» THE INPUT
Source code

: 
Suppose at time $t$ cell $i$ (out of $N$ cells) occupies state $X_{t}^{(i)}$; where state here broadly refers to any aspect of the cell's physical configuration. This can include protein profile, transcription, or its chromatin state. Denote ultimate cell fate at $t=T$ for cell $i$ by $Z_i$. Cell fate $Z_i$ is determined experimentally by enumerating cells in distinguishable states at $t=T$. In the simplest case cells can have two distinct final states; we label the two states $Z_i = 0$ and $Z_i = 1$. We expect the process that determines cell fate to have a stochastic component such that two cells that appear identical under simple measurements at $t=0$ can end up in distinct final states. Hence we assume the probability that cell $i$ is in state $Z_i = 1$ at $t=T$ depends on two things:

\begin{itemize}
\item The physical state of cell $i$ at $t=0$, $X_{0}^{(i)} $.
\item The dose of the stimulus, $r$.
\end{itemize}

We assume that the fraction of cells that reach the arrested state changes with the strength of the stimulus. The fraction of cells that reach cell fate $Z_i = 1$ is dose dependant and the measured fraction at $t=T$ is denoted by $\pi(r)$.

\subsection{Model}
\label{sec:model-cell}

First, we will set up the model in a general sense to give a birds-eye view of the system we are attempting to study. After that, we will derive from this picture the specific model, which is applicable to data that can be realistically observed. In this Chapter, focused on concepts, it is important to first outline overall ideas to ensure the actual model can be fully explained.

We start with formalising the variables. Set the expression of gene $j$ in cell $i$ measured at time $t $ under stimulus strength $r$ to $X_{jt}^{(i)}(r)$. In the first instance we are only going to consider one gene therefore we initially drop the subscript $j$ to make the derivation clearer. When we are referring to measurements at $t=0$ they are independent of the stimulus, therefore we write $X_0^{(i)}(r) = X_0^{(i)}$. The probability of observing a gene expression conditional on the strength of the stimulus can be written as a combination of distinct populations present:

» WHAT NEEDS TO BE DONE
Copy every record verbatim.

» WRITTEN RESPONSE
Source code

: 
Suppose at time $t$ cell $i$ (out of $N$ cells) occupies state $X_{t}^{(i)}$; where state here broadly refers to any aspect of the cell's physical configuration. This can include protein profile, transcription, or its chromatin state. Denote ultimate cell fate at $t=T$ for cell $i$ by $Z_i$. Cell fate $Z_i$ is determined experimentally by enumerating cells in distinguishable states at $t=T$. In the simplest case cells can have two distinct final states; we label the two states $Z_i = 0$ and $Z_i = 1$. We expect the process that determines cell fate to have a stochastic component such that two cells that appear identical under simple measurements at $t=0$ can end up in distinct final states. Hence we assume the probability that cell $i$ is in state $Z_i = 1$ at $t=T$ depends on two things:

\begin{itemize}
\item The physical state of cell $i$ at $t=0$, $X_{0}^{(i)} $.
\item The dose of the stimulus, $r$.
\end{itemize}

We assume that the fraction of cells that reach the arrested state changes with the strength of the stimulus. The fraction of cells that reach cell fate $Z_i = 1$ is dose dependant and the measured fraction at $t=T$ is denoted by $\pi(r)$.

\subsection{Model}
\label{sec:model-cell}

First, we will set up the model in a general sense to give a birds-eye view of the system we are attempting to study. After that, we will derive from this picture the specific model, which is applicable to data that can be realistically observed. In this Chapter, focused on concepts, it is important to first outline overall ideas to ensure the actual model can be fully explained.

We start with formalising the variables. Set the expression of gene $j$ in cell $i$ measured at time $t $ under stimulus strength $r$ to $X_{jt}^{(i)}(r)$. In the first instance we are only going to consider one gene therefore we initially drop the subscript $j$ to make the derivation clearer. When we are referring to measurements at $t=0$ they are independent of the stimulus, therefore we write $X_0^{(i)}(r) = X_0^{(i)}$. The probability of observing a gene expression conditional on the strength of the stimulus can be written as a combination of distinct populations present:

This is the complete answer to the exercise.